## Simple Neural Network using PyTorch

This guide explains how to create and train a simple feedforward neural network using PyTorch. The network consists of one hidden layer and uses ReLU activation. This example is a basic introduction to neural networks in PyTorch.

### Imports and Setup

In [4]:
import torch
import torch.nn as nn
import torch.optim as optim

# Set random seed for reproducibility
torch.manual_seed(42)

<torch._C.Generator at 0x115398c30>

- torch: The core PyTorch library for tensor operations.
- torch.nn: Contains modules and classes for building neural networks.
- torch.optim: Provides optimization algorithms like Adam, SGD, etc.
- torch.manual_seed(42): Sets the random seed to ensure that results are reproducible.

### Neural Network Architecture

In [5]:
class SimpleNN(nn.Module):
  def __init__(self, input_size, hidden_size, output_size):
      super(SimpleNN, self).__init__()
      self.hidden = nn.Linear(input_size, hidden_size)
      self.relu = nn.ReLU()
      self.output = nn.Linear(hidden_size, output_size)
  
  def forward(self, x):
      x = self.hidden(x)
      x = self.relu(x)
      x = self.output(x)
      return x

- SimpleNN: A class that defines the neural network architecture.
    - init: Initializes the network layers.
        - nn.Linear(input_size, hidden_size): Defines a fully connected layer from input to hidden layer.
        - nn.ReLU(): Applies the ReLU activation function.
        - nn.Linear(hidden_size, output_size): Defines a fully connected layer from hidden to output layer.
    - forward: Defines the forward pass of the network, specifying how data flows through the layers.

### Network Parameters and Instantiation

In [6]:
# Define network parameters
input_size = 10
hidden_size = 20
output_size = 2

# Create an instance of the neural network
model = SimpleNN(input_size, hidden_size, output_size)

- input_size: Number of input features.
- hidden_size: Number of neurons in the hidden layer.
- output_size: Number of output features.
- model: An instance of the SimpleNN class.

### Loss Function and Optimizer

In [7]:
# Define loss function and optimizer
criterion = nn.MSELoss()
optimizer = optim.Adam(model.parameters(), lr=0.01)
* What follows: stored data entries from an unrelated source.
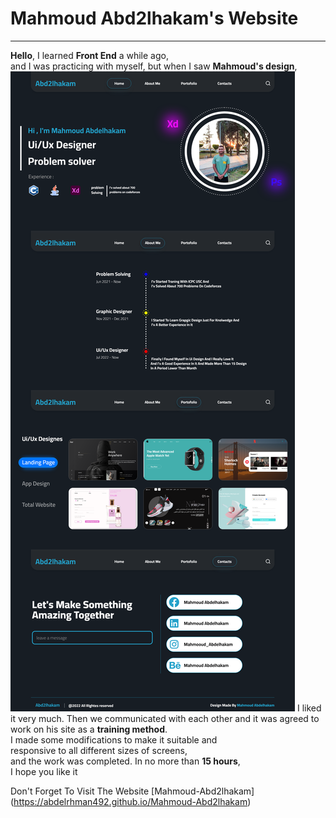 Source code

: # Mahmoud Abd2lhakam's Website

---

**Hello**, I learned **Front End** a while ago, <br />
and I was practicing with myself, but when I saw **Mahmoud's design**, <br />
![The Design](296218329_414923013999315_8347376955265921622_n.png)
I liked it very much. Then we communicated with each other and it was agreed to work on his site as a **training method**. <br />
I made some modifications to make it suitable and <br />
responsive to all different sizes of screens, <br />
and the work was completed. In no more than **15 hours**, <br />
I hope you like it

Don't Forget To Visit The Website [Mahmoud-Abd2lhakam] (https://abdelrhman492.github.io/Mahmoud-Abd2lhakam)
- criterion: The loss function used to measure the difference between the predicted and actual values. Here, Mean Squared Error (MSE) is used.
- optimizer: The optimization algorithm used to update the model's weights. Adam is chosen for its efficiency and adaptability.

### Data Generation

In [8]:
# Generate some dummy data
X = torch.randn(100, input_size)
y = torch.randn(100, output_size)

- X: Randomly generated input data with 100 samples, each having `input_size` features.
- y: Randomly generated target data with 100 samples, each having `output_size` features.

### Training Loop

In [9]:
# Training loop
num_epochs = 100
for epoch in range(num_epochs):
  # Forward pass
  outputs = model(X)
  loss = criterion(outputs, y)
  
  # Backward pass and optimization
  optimizer.zero_grad()
  loss.backward()
  optimizer.step()
  
  # Print progress
  if (epoch + 1) % 10 == 0:
      print(f'Epoch [{epoch+1}/{num_epochs}], Loss: {loss.item():.4f}')
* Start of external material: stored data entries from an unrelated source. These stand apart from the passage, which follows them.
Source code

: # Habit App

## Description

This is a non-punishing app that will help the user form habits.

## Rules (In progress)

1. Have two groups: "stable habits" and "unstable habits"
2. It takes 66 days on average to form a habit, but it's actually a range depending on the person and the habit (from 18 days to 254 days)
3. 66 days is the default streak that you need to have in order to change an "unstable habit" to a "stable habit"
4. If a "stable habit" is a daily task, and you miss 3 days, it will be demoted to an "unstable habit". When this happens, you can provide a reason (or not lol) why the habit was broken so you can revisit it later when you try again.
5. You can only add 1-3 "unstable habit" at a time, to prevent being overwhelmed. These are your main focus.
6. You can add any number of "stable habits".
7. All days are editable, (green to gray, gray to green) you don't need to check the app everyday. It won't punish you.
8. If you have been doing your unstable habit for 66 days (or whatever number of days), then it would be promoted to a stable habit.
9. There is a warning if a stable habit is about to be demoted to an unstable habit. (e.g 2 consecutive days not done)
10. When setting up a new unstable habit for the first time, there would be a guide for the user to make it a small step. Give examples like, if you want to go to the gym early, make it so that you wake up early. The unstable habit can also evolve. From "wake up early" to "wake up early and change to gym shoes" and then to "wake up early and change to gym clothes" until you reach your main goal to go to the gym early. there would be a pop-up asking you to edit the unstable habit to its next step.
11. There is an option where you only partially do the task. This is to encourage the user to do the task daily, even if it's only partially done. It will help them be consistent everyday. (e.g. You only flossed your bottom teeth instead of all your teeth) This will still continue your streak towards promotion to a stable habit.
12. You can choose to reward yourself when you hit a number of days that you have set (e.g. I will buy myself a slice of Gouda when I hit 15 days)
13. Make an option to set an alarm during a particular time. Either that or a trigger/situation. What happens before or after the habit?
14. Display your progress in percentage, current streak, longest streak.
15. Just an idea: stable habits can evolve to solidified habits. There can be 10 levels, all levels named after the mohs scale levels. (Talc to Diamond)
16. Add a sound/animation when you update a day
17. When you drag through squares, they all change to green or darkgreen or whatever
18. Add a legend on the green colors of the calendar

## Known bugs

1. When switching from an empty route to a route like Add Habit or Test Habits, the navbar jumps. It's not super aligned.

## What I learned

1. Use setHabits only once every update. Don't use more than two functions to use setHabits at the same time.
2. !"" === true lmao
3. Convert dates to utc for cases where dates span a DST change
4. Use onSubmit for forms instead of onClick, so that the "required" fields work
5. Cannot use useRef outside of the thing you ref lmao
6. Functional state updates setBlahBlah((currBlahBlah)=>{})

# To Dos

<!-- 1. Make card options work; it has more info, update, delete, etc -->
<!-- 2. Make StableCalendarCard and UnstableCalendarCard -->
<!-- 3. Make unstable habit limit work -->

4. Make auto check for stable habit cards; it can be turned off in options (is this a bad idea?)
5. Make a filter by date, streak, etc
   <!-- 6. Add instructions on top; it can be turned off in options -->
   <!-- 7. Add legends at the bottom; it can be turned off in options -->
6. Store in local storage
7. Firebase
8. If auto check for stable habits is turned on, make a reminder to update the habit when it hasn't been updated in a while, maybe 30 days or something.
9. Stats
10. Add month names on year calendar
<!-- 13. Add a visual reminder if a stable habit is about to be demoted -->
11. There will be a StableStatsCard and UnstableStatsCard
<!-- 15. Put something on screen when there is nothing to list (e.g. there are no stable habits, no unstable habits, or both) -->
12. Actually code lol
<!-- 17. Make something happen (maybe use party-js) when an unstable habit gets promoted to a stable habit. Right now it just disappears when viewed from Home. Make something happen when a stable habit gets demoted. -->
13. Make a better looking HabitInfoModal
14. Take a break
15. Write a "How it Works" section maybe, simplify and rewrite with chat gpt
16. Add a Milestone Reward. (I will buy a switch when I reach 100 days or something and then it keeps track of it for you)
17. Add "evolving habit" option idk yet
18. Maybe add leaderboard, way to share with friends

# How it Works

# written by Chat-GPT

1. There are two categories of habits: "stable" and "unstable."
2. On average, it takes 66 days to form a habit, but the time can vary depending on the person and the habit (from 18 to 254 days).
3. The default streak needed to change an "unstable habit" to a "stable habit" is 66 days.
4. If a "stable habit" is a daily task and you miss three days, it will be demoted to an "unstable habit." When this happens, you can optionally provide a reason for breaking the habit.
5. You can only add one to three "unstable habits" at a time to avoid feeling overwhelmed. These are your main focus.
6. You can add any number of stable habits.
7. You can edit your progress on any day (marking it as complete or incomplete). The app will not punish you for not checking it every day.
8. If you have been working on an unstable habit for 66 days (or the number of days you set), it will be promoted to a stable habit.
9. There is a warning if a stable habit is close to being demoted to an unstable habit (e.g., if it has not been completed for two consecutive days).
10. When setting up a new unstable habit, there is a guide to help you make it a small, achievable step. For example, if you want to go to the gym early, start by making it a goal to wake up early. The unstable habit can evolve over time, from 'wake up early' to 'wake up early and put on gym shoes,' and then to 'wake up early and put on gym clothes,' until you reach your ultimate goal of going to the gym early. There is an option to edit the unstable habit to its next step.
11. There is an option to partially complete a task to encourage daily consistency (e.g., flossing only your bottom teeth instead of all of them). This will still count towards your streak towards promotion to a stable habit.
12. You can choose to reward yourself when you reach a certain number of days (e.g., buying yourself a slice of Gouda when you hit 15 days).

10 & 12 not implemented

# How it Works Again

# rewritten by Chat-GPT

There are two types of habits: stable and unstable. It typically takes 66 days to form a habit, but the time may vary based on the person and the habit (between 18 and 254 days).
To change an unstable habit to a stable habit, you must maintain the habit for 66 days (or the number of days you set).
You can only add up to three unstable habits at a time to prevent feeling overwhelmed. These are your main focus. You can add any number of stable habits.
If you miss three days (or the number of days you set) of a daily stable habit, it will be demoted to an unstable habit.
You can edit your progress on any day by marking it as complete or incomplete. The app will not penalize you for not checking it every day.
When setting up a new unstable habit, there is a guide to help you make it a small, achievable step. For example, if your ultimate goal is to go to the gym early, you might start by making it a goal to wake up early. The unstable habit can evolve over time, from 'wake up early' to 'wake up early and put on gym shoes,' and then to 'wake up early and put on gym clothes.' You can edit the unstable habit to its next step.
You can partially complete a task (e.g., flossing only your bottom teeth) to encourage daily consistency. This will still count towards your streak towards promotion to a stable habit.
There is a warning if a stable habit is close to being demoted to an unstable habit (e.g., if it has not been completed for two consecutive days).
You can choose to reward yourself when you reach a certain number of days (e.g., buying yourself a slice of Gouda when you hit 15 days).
Epoch [10/100], Loss: 0.7376
Epoch [20/100], Loss: 0.6285
Epoch [30/100], Loss: 0.5232
Epoch [40/100], Loss: 0.4220
Epoch [50/100], Loss: 0.3297
Epoch [60/100], Loss: 0.2574
Epoch [70/100], Loss: 0.2041
Epoch [80/100], Loss: 0.1678
Epoch [90/100], Loss: 0.1422
Epoch [100/100], Loss: 0.1259


- num_epochs: Number of times the entire dataset is passed through the network.
- Forward pass: Computes the output of the network.
- Loss computation: Calculates the loss using the criterion.
- Backward pass: Computes the gradient of the loss with respect to the model parameters.
- Optimizer step: Updates the model parameters based on the computed gradients.
- Progress printing: Outputs the loss every 10 epochs to monitor training progress.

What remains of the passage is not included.